Entre los dos abrieron la boca al muchacho, le hicieron beber el caldo y el licor; a medida que su estómago recibía el alimento, sus ojos se abrían y se reclinaba en uno de sus brazos.

- Vaya, duerme por ahora -le dijeron-. De aquí a poco te traerán tu comida, y mañana saldrás del cuarto oscuro; pero ya te acordarás de este cuarto y no volverás a robar en tu vida.
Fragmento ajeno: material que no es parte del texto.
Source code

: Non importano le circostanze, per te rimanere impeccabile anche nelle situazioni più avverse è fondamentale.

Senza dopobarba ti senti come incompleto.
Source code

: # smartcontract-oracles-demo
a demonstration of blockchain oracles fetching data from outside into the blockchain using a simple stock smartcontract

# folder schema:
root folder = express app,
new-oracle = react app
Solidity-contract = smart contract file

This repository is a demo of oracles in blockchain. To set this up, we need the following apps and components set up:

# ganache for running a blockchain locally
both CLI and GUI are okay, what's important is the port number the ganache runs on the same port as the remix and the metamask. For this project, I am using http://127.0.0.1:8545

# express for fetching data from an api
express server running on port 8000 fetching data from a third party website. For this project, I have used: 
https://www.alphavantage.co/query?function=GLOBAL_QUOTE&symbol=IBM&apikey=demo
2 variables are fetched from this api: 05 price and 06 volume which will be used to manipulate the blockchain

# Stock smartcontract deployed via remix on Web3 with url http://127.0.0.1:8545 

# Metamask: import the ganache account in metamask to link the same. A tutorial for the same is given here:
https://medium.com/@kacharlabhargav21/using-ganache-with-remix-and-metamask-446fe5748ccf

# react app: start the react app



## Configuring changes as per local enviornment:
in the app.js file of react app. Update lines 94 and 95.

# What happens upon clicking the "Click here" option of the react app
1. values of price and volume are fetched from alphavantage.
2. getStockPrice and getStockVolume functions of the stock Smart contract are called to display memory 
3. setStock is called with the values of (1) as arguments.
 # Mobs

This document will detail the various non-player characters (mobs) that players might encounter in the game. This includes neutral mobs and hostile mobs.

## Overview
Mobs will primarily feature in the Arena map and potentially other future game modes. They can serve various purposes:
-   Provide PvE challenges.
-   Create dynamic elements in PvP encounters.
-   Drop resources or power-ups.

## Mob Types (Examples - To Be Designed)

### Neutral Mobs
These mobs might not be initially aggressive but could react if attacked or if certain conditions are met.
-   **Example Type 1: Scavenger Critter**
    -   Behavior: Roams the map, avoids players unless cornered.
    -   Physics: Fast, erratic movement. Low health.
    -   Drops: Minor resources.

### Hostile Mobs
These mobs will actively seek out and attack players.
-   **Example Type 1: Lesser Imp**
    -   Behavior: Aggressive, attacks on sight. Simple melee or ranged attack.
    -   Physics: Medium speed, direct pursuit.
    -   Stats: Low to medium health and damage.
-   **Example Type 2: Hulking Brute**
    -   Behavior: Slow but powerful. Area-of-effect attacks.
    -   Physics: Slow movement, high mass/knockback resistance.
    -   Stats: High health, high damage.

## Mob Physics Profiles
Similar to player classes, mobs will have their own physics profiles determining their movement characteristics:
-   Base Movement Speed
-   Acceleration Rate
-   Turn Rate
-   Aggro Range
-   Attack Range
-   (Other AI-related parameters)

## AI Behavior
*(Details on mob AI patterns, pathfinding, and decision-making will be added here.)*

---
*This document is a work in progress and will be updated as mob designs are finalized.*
A las once llevaron a Juan un arroz aguado y sin sal, un pedazo de carne de cerdo y unos frijoles parraleños parados y duros, y esta detestable comida la devoró con delirio y le supo mejor que los sabrosos almuerzos de Cecilia.

Se acostó después y durmió hasta las seis, en que el escribiente mismo le abrió la puerta. Silencioso, macilento y triste, salió lentamente del antro infecto y se sentó, como quien ha perdido el interés por la vida, debajo de uno de los frondosos fresnos del patio principal.